Dataset entries:
>>>
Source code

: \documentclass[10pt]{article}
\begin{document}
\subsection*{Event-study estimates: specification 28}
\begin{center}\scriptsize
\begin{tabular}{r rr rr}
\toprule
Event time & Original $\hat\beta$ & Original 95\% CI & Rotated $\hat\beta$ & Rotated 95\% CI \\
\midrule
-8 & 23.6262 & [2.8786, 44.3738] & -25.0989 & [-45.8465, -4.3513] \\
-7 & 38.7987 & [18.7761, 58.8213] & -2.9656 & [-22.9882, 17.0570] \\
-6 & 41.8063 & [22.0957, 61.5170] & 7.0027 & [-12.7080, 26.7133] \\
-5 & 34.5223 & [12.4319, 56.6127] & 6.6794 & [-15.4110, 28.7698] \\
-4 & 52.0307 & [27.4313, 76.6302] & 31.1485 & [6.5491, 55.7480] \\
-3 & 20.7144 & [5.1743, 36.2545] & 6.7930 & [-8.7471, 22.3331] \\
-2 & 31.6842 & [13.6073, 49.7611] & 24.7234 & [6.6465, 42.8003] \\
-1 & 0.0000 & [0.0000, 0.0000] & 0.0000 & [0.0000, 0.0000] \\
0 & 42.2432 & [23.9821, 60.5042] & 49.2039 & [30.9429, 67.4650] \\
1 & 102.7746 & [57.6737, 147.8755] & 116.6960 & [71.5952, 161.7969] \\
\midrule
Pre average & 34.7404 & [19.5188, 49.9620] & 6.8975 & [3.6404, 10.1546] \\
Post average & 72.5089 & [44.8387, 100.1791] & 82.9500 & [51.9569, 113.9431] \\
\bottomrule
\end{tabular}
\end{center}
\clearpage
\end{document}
<<<
- [Aim of the task]
The lines above from the one with "-5 & 34.5223" through the one with "-2 & 31.6842" are to be duplicated exactly, ends included, with nothing added.

- [Answer area]
-5 & 34.5223 & [12.4319, 56.6127] & 6.6794 & [-15.4110, 28.7698] \\
-4 & 52.0307 & [27.4313, 76.6302] & 31.1485 & [6.5491, 55.7480] \\
-3 & 20.7144 & [5.1743, 36.2545] & 6.7930 & [-8.7471, 22.3331] \\
-2 & 31.6842 & [13.6073, 49.7611] & 24.7234 & [6.6465, 42.8003] \\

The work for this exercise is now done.